Content starts
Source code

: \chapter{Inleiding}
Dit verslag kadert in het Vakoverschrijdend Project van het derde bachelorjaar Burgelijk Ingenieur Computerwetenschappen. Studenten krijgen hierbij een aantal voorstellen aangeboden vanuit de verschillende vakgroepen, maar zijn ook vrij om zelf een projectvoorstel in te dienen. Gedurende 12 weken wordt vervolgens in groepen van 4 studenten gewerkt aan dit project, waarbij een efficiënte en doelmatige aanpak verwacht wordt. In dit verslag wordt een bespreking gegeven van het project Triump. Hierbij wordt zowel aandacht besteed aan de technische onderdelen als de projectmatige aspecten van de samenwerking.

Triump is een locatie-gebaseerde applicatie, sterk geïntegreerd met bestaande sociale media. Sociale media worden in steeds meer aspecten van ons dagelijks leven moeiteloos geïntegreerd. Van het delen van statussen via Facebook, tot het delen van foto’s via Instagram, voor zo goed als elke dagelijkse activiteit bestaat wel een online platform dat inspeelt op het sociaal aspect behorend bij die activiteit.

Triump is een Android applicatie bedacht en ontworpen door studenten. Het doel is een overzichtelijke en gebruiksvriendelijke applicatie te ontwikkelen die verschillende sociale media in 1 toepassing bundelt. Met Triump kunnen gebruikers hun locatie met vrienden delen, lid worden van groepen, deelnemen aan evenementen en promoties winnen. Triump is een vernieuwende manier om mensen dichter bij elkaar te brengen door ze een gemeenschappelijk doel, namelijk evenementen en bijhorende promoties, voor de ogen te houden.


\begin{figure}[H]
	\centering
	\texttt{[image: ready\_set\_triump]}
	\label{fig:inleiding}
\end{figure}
Content ends
All of the material above should be printed out in full, word for word.

Source code

: \chapter{Inleiding}
Dit verslag kadert in het Vakoverschrijdend Project van het derde bachelorjaar Burgelijk Ingenieur Computerwetenschappen. Studenten krijgen hierbij een aantal voorstellen aangeboden vanuit de verschillende vakgroepen, maar zijn ook vrij om zelf een projectvoorstel in te dienen. Gedurende 12 weken wordt vervolgens in groepen van 4 studenten gewerkt aan dit project, waarbij een efficiënte en doelmatige aanpak verwacht wordt. In dit verslag wordt een bespreking gegeven van het project Triump. Hierbij wordt zowel aandacht besteed aan de technische onderdelen als de projectmatige aspecten van de samenwerking.

Triump is een locatie-gebaseerde applicatie, sterk geïntegreerd met bestaande sociale media. Sociale media worden in steeds meer aspecten van ons dagelijks leven moeiteloos geïntegreerd. Van het delen van statussen via Facebook, tot het delen van foto’s via Instagram, voor zo goed als elke dagelijkse activiteit bestaat wel een online platform dat inspeelt op het sociaal aspect behorend bij die activiteit.

Triump is een Android applicatie bedacht en ontworpen door studenten. Het doel is een overzichtelijke en gebruiksvriendelijke applicatie te ontwikkelen die verschillende sociale media in 1 toepassing bundelt. Met Triump kunnen gebruikers hun locatie met vrienden delen, lid worden van groepen, deelnemen aan evenementen en promoties winnen. Triump is een vernieuwende manier om mensen dichter bij elkaar te brengen door ze een gemeenschappelijk doel, namelijk evenementen en bijhorende promoties, voor de ogen te houden.


\begin{figure}[H]
	\centering
	\texttt{[image: ready\_set\_triump]}
	\label{fig:inleiding}
\end{figure}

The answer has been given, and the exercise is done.